In the material below, find each line that contains the word "number" and copy it.

● ● ● ● ●

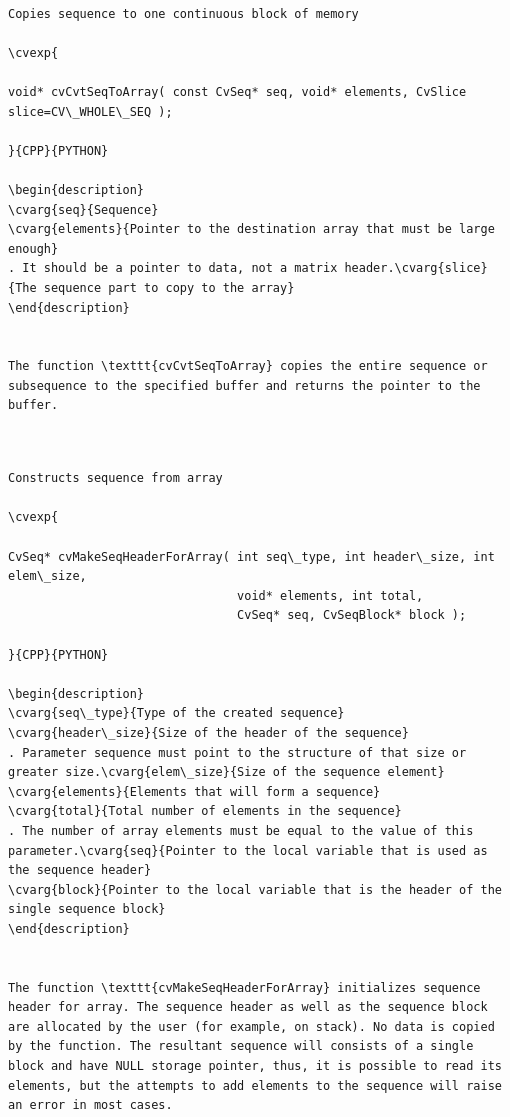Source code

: \label{CvtSeqToArray}
\begin{verbatim}

Copies sequence to one continuous block of memory

\cvexp{

void* cvCvtSeqToArray( const CvSeq* seq, void* elements, CvSlice slice=CV\_WHOLE\_SEQ );

}{CPP}{PYTHON}

\begin{description}
\cvarg{seq}{Sequence}
\cvarg{elements}{Pointer to the destination array that must be large enough}
. It should be a pointer to data, not a matrix header.\cvarg{slice}{The sequence part to copy to the array}
\end{description}


The function \texttt{cvCvtSeqToArray} copies the entire sequence or subsequence to the specified buffer and returns the pointer to the buffer.


\end{verbatim}
\label{MakeSeqHeaderForArray}
\begin{verbatim}

Constructs sequence from array

\cvexp{

CvSeq* cvMakeSeqHeaderForArray( int seq\_type, int header\_size, int elem\_size,
                                void* elements, int total,
                                CvSeq* seq, CvSeqBlock* block );

}{CPP}{PYTHON}

\begin{description}
\cvarg{seq\_type}{Type of the created sequence}
\cvarg{header\_size}{Size of the header of the sequence}
. Parameter sequence must point to the structure of that size or greater size.\cvarg{elem\_size}{Size of the sequence element}
\cvarg{elements}{Elements that will form a sequence}
\cvarg{total}{Total number of elements in the sequence}
. The number of array elements must be equal to the value of this parameter.\cvarg{seq}{Pointer to the local variable that is used as the sequence header}
\cvarg{block}{Pointer to the local variable that is the header of the single sequence block}
\end{description}


The function \texttt{cvMakeSeqHeaderForArray} initializes sequence header for array. The sequence header as well as the sequence block are allocated by the user (for example, on stack). No data is copied by the function. The resultant sequence will consists of a single block and have NULL storage pointer, thus, it is possible to read its elements, but the attempts to add elements to the sequence will raise an error in most cases.


\end{verbatim}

● ● ● ● ●

● Task answer:
\cvarg{total}{Total number of elements in the sequence}
. The number of array elements must be equal to the value of this parameter.\cvarg{seq}{Pointer to the local variable that is used as the sequence header}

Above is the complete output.